→ About this exercise
Copy exactly the lines of the data below that run from the line holding "Après avoir prouvé" through the line holding "12,8\% sur 2024-2030", both ends included.

→ Provided information
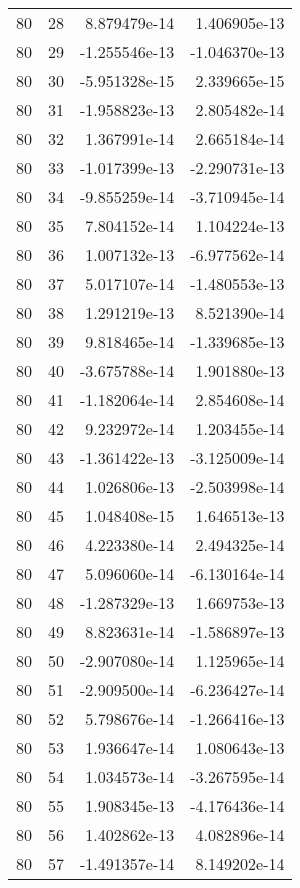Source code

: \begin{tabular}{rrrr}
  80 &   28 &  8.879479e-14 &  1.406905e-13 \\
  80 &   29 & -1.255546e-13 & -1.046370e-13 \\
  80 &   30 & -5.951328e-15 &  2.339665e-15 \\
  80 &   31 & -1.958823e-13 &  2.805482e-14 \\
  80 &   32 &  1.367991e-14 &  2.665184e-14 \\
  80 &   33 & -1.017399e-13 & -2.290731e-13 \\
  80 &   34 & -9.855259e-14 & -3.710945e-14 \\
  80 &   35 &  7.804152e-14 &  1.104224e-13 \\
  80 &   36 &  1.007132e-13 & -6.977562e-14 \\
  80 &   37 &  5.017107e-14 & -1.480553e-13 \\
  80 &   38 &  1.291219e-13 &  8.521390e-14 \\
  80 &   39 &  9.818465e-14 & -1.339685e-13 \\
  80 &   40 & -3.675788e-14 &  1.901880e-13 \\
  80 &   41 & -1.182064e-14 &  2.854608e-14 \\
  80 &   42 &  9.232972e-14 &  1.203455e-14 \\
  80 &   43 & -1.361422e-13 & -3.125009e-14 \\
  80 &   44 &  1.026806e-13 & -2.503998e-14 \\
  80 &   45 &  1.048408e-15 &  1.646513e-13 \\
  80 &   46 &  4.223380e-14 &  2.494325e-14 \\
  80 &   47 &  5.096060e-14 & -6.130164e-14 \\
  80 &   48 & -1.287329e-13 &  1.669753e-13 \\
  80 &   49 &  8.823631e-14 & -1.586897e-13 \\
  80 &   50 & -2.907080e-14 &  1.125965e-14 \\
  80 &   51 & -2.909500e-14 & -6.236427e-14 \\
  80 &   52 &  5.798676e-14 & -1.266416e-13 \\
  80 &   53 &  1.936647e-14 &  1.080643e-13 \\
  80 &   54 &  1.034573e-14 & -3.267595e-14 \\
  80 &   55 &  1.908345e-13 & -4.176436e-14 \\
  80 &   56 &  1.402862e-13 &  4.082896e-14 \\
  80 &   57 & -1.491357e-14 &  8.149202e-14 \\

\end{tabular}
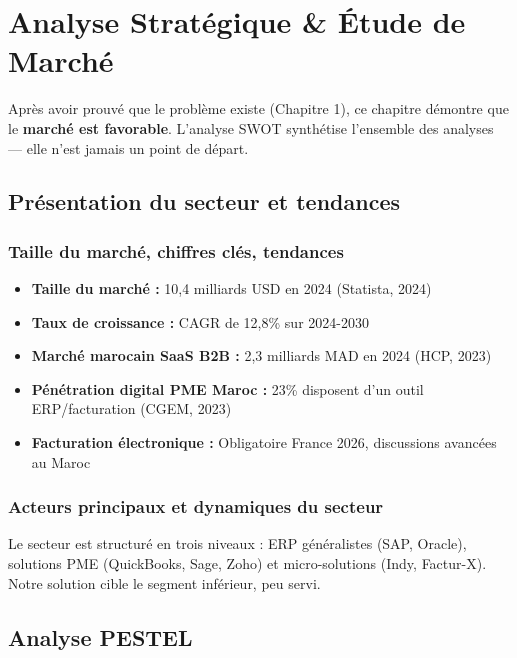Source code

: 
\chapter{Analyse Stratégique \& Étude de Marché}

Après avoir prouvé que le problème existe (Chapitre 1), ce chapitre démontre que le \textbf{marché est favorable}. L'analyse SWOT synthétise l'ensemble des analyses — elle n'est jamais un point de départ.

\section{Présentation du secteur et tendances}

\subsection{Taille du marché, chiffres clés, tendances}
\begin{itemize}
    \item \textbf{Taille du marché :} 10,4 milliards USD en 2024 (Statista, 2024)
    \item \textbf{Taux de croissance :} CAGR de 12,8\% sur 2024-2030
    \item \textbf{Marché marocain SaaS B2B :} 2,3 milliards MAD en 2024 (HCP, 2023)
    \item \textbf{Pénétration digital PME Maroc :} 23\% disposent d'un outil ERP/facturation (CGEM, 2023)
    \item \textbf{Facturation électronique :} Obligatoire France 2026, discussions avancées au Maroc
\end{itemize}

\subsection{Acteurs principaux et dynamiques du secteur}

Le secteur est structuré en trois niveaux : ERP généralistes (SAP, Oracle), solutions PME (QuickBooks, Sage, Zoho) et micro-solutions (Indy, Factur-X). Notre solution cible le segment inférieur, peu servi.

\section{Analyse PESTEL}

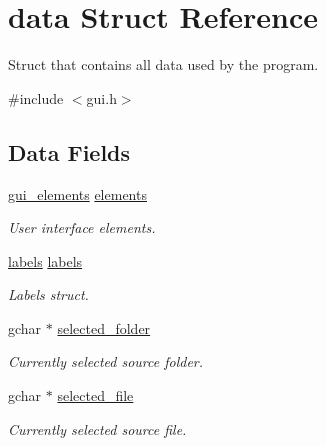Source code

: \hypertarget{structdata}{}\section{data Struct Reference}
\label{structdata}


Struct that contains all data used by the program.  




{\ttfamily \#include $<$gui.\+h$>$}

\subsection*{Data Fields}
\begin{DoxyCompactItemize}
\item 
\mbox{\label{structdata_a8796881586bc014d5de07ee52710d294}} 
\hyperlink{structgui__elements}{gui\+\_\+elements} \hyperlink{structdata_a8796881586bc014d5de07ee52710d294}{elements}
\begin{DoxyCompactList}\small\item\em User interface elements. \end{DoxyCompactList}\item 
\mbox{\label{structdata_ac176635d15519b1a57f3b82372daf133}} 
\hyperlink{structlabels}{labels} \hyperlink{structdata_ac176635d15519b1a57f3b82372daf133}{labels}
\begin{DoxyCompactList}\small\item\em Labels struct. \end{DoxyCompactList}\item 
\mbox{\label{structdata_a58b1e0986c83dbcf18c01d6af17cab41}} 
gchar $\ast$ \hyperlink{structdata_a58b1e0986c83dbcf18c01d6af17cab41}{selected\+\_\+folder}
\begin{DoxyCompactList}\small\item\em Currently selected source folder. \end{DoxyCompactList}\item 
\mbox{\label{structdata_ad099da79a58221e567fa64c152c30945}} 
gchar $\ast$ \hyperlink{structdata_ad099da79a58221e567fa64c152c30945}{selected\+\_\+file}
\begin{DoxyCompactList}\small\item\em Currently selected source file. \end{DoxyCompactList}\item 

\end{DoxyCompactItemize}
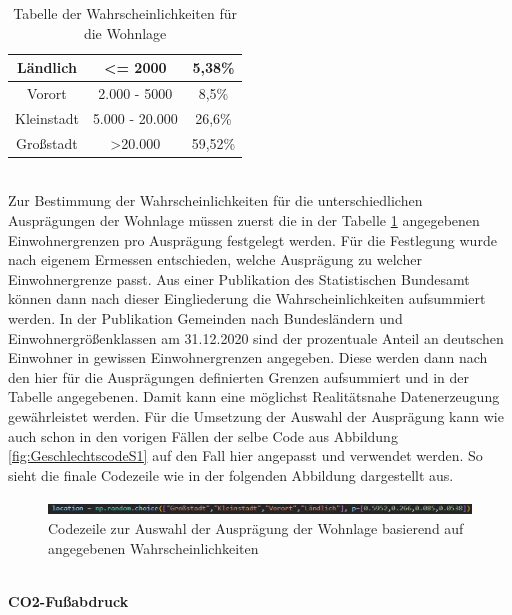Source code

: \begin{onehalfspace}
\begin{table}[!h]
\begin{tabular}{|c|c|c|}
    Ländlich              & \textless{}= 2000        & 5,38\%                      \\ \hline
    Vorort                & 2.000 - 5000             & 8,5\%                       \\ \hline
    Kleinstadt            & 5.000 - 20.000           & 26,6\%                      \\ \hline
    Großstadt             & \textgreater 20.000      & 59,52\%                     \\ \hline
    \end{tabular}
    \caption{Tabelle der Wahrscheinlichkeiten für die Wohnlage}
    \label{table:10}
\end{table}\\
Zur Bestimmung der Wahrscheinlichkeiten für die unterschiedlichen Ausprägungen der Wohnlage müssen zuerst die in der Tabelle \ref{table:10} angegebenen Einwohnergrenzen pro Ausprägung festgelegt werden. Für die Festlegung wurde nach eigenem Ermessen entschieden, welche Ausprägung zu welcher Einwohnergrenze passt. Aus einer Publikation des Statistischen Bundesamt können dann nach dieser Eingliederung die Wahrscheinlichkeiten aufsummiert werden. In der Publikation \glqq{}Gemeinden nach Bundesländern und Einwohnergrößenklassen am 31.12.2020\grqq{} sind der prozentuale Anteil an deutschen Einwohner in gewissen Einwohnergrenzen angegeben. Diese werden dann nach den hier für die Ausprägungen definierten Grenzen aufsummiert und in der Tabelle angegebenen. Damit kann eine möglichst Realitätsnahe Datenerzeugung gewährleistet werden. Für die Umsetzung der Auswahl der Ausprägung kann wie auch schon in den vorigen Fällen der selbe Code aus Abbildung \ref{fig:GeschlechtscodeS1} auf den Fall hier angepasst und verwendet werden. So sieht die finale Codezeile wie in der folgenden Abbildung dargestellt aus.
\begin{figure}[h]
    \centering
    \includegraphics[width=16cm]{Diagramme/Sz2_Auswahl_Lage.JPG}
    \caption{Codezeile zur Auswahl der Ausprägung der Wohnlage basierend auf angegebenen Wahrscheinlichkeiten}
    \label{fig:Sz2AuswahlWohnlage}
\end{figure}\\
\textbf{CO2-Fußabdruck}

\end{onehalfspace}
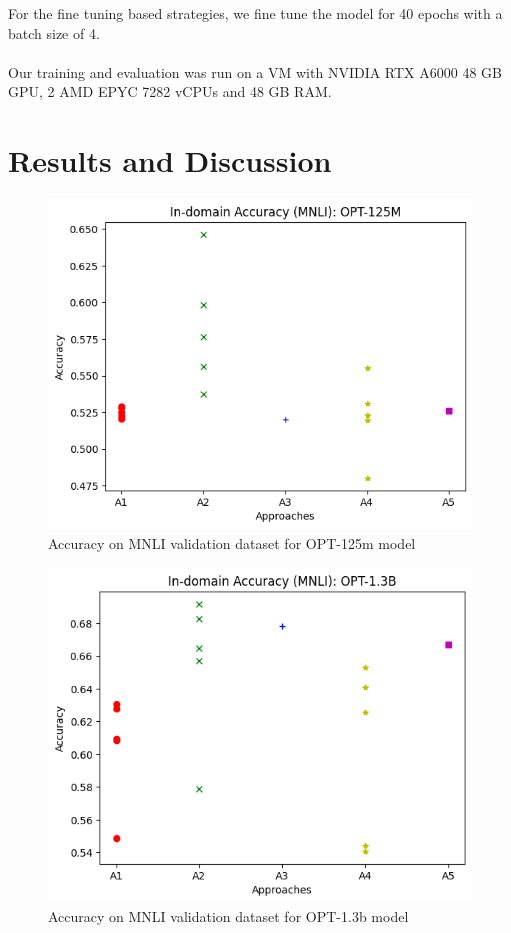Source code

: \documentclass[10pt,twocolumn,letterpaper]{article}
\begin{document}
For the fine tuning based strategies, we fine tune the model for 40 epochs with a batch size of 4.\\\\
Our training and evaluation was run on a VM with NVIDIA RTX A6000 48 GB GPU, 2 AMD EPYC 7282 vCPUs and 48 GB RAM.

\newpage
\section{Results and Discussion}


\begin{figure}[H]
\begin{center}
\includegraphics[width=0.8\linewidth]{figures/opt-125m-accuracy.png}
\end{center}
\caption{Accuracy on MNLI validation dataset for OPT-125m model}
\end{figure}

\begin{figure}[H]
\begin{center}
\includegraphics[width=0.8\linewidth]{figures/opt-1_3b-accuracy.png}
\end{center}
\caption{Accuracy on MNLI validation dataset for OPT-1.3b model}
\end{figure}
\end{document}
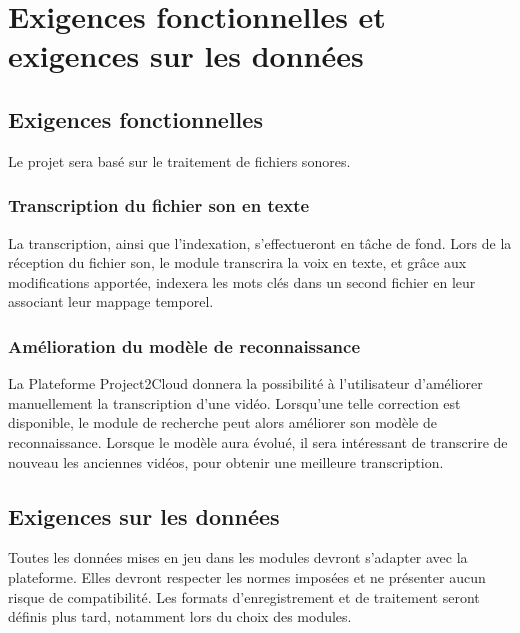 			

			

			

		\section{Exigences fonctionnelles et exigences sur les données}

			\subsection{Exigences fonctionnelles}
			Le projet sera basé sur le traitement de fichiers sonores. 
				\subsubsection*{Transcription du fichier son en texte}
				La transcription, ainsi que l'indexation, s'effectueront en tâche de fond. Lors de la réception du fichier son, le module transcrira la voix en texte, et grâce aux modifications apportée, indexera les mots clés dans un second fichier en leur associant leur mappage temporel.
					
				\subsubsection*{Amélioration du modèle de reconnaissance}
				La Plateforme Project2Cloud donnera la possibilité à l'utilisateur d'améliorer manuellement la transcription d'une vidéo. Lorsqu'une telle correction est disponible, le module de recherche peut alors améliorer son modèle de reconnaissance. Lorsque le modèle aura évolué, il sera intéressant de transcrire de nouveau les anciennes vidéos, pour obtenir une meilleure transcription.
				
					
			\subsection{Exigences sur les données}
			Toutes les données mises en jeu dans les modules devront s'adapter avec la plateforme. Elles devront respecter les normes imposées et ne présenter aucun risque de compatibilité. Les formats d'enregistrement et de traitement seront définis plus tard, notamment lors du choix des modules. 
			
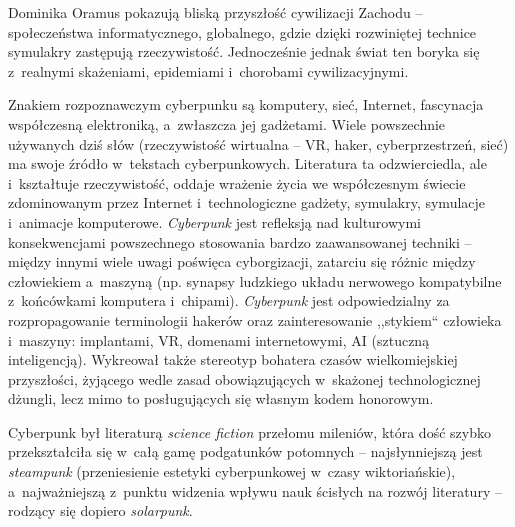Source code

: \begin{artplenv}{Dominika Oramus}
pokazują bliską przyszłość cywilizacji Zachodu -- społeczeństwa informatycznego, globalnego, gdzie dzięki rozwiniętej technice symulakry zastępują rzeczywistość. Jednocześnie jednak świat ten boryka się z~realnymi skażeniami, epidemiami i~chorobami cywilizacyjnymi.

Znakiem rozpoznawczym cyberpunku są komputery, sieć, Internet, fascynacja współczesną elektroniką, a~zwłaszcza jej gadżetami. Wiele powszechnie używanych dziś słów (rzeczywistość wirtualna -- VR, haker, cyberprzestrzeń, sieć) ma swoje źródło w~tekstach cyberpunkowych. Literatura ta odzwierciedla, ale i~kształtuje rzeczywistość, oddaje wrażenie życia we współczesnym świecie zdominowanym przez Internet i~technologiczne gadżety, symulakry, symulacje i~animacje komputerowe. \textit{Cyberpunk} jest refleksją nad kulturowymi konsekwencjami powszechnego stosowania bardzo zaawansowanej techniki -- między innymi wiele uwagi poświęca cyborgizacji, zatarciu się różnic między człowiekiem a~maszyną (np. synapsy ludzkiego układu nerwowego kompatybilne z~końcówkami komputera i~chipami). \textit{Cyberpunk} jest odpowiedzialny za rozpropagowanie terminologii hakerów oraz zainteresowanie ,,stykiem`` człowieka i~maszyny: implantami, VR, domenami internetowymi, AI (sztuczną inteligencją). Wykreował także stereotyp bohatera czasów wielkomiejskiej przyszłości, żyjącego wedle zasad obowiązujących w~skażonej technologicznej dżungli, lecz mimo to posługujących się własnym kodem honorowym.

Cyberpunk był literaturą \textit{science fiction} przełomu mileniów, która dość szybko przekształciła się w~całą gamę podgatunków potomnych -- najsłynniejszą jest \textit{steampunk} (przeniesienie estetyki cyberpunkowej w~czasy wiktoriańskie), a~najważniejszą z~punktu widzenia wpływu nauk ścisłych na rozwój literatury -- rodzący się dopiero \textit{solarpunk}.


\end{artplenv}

→ Problem solution
Après avoir prouvé que le problème existe (Chapitre 1), ce chapitre démontre que le \textbf{marché est favorable}. L'analyse SWOT synthétise l'ensemble des analyses — elle n'est jamais un point de départ.

\section{Présentation du secteur et tendances}

\subsection{Taille du marché, chiffres clés, tendances}
\begin{itemize}
    \item \textbf{Taille du marché :} 10,4 milliards USD en 2024 (Statista, 2024)
    \item \textbf{Taux de croissance :} CAGR de 12,8\% sur 2024-2030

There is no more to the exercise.